• _Task objective_
Gather every line from the entries below that includes "server".

• _Working data_
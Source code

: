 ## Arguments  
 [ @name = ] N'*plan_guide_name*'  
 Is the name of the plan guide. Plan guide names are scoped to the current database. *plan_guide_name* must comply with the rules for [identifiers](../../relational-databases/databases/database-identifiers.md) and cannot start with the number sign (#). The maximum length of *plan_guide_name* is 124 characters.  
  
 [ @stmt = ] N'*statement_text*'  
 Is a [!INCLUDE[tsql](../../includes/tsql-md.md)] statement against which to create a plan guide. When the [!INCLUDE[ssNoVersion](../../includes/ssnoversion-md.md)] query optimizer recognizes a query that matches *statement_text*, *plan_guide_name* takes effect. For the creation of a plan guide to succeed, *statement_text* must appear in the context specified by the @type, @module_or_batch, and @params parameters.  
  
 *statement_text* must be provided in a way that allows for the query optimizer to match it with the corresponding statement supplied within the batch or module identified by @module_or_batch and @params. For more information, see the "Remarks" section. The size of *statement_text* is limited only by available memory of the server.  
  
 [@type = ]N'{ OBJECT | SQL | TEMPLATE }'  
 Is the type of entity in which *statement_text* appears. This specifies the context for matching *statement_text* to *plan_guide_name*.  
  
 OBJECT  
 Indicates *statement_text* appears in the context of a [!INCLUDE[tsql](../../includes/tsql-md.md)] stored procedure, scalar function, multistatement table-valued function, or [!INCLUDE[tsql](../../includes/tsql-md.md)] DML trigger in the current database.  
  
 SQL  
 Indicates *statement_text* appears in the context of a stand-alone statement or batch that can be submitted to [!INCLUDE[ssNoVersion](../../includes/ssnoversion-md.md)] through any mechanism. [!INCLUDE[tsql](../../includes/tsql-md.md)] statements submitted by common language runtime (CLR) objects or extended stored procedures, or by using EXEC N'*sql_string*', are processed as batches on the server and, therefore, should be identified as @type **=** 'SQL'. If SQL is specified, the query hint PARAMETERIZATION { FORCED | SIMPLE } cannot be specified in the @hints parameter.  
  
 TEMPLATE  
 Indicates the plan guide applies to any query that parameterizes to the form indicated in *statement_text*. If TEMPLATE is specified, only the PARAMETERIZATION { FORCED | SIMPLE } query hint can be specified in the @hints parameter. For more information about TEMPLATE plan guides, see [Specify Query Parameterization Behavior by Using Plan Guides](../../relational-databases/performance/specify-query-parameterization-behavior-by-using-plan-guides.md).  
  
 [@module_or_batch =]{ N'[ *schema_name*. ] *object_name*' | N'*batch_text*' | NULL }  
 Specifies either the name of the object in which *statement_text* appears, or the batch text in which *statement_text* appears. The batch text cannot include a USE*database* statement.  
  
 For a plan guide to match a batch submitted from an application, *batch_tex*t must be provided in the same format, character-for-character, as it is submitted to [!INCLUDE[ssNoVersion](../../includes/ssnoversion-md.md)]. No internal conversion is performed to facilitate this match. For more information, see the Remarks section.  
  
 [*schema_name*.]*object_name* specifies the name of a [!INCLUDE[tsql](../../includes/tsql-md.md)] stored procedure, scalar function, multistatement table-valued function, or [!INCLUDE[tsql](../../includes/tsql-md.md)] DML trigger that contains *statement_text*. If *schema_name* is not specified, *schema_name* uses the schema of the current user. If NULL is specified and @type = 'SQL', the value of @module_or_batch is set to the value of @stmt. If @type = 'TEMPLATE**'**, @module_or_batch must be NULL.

• _Answer below_
 *statement_text* must be provided in a way that allows for the query optimizer to match it with the corresponding statement supplied within the batch or module identified by @module_or_batch and @params. For more information, see the "Remarks" section. The size of *statement_text* is limited only by available memory of the server.  
 Indicates *statement_text* appears in the context of a stand-alone statement or batch that can be submitted to [!INCLUDE[ssNoVersion](../../includes/ssnoversion-md.md)] through any mechanism. [!INCLUDE[tsql](../../includes/tsql-md.md)] statements submitted by common language runtime (CLR) objects or extended stored procedures, or by using EXEC N'*sql_string*', are processed as batches on the server and, therefore, should be identified as @type **=** 'SQL'. If SQL is specified, the query hint PARAMETERIZATION { FORCED | SIMPLE } cannot be specified in the @hints parameter.  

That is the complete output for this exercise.